Please copy out all lines of the entries that contain the word "every".

Stored data entries:
....
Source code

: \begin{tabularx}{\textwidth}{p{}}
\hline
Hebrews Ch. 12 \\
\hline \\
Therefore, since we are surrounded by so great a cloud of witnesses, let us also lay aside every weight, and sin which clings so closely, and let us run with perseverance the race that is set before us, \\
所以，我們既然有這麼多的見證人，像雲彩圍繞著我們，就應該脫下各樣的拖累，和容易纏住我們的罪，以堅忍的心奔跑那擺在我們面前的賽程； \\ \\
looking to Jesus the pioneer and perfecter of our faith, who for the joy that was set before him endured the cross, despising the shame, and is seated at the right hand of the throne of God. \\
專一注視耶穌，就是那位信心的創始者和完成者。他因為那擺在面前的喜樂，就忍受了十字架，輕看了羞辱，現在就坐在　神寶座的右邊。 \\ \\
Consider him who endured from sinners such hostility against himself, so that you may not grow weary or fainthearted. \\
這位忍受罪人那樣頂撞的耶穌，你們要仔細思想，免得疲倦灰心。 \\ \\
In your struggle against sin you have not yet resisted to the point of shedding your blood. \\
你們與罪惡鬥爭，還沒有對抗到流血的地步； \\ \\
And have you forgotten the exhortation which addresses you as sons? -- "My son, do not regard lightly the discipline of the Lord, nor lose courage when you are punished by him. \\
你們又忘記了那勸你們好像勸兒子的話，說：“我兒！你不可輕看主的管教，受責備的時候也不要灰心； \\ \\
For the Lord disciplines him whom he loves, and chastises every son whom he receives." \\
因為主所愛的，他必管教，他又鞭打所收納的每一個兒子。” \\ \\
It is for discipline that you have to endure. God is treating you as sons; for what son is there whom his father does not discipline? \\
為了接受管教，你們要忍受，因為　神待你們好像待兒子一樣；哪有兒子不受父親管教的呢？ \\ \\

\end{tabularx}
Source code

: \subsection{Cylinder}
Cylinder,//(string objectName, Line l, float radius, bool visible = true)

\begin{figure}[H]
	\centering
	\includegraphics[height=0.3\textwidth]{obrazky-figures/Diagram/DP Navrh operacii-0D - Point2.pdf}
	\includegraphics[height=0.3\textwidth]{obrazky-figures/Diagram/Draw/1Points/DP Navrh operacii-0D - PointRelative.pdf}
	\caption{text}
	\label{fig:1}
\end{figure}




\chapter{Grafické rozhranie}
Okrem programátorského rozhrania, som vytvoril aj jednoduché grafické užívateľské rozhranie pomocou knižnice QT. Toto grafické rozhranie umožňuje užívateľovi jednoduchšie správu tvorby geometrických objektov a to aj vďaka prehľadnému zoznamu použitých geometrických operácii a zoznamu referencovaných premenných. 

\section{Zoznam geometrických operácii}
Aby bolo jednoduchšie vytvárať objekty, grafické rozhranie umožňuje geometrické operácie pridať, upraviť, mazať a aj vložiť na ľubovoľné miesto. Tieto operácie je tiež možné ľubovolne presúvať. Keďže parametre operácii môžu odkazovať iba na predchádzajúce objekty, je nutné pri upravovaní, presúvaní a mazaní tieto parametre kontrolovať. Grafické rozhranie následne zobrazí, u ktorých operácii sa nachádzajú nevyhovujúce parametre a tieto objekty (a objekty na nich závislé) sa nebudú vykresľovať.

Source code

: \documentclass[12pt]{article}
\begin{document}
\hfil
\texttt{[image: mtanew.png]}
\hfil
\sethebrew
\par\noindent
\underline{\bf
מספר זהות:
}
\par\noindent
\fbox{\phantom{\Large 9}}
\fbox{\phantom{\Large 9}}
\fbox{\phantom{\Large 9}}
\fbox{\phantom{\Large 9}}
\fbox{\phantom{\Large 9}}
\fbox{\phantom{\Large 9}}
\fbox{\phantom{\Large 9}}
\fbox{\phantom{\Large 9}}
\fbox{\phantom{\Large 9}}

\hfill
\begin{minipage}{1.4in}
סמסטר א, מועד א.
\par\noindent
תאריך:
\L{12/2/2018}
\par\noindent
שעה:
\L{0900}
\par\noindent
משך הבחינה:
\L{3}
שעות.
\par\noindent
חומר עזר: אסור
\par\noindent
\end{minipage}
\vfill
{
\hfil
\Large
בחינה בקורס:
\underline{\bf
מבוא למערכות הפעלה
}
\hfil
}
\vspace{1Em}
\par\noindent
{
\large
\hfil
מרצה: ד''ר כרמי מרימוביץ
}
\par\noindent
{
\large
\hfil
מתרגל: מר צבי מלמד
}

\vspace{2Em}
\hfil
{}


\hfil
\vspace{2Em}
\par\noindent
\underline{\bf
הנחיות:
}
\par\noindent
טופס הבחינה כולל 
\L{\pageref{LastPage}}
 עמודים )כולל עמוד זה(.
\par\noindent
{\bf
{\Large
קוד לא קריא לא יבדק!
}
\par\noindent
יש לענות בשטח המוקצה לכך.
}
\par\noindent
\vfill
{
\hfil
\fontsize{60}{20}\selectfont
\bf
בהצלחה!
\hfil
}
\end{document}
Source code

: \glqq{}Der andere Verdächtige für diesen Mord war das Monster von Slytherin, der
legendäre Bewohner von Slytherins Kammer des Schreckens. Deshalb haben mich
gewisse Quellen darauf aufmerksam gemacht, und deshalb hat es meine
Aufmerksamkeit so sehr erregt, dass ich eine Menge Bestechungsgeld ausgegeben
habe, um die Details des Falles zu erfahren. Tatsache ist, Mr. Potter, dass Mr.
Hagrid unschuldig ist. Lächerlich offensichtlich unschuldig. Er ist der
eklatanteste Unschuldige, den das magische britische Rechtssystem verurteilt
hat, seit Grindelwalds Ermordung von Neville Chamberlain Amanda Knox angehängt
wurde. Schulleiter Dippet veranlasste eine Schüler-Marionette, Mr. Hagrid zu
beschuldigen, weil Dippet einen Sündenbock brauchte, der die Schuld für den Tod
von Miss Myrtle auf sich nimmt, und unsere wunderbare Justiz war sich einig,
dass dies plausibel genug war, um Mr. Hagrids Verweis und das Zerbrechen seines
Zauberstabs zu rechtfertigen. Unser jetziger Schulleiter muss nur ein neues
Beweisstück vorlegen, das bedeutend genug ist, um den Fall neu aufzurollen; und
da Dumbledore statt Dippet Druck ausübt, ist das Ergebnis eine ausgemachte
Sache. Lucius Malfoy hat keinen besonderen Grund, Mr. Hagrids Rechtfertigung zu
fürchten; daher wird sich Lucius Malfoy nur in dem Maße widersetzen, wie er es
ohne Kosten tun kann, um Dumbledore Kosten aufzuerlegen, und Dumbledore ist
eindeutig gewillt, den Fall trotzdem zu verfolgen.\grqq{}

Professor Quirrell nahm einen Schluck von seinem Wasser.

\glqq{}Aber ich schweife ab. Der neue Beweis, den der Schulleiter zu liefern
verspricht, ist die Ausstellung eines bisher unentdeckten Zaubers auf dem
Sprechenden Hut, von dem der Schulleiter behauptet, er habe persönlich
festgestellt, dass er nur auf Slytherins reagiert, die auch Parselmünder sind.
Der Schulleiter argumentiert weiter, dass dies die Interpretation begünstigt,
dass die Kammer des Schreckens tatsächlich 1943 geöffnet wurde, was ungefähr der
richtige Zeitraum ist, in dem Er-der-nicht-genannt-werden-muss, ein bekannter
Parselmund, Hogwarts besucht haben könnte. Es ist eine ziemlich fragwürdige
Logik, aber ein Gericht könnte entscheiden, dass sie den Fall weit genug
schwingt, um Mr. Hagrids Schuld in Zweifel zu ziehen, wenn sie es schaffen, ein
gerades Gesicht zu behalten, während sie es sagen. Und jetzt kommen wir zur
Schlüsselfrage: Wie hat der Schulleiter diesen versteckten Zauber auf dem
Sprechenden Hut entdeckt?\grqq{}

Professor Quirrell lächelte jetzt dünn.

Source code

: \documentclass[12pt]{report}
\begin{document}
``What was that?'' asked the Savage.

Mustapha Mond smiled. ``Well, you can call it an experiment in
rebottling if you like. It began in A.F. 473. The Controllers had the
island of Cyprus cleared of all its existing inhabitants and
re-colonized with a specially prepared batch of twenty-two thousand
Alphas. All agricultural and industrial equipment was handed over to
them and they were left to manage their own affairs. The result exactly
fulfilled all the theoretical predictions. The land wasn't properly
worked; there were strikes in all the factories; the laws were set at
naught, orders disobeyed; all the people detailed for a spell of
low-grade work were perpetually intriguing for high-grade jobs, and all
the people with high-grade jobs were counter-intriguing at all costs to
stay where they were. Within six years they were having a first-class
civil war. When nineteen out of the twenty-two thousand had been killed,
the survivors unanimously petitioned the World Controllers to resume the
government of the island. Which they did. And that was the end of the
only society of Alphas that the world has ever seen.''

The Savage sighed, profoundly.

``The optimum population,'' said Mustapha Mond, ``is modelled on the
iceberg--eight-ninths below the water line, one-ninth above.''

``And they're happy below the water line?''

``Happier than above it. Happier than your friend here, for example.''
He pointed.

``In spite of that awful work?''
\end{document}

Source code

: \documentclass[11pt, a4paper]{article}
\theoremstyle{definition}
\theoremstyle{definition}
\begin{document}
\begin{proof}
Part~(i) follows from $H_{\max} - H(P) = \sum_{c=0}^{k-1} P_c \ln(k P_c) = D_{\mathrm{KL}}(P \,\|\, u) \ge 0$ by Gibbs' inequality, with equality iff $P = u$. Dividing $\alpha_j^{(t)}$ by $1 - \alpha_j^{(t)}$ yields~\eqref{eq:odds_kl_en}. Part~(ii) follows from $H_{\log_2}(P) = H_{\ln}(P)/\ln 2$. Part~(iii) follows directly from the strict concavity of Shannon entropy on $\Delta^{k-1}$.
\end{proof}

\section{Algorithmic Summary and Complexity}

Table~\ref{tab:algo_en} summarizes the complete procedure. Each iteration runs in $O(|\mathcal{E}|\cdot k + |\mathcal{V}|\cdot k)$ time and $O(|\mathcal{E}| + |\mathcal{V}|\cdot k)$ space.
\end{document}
....
_EXERCISE RESPONSE_
Therefore, since we are surrounded by so great a cloud of witnesses, let us also lay aside every weight, and sin which clings so closely, and let us run with perseverance the race that is set before us, \\
For the Lord disciplines him whom he loves, and chastises every son whom he receives." \\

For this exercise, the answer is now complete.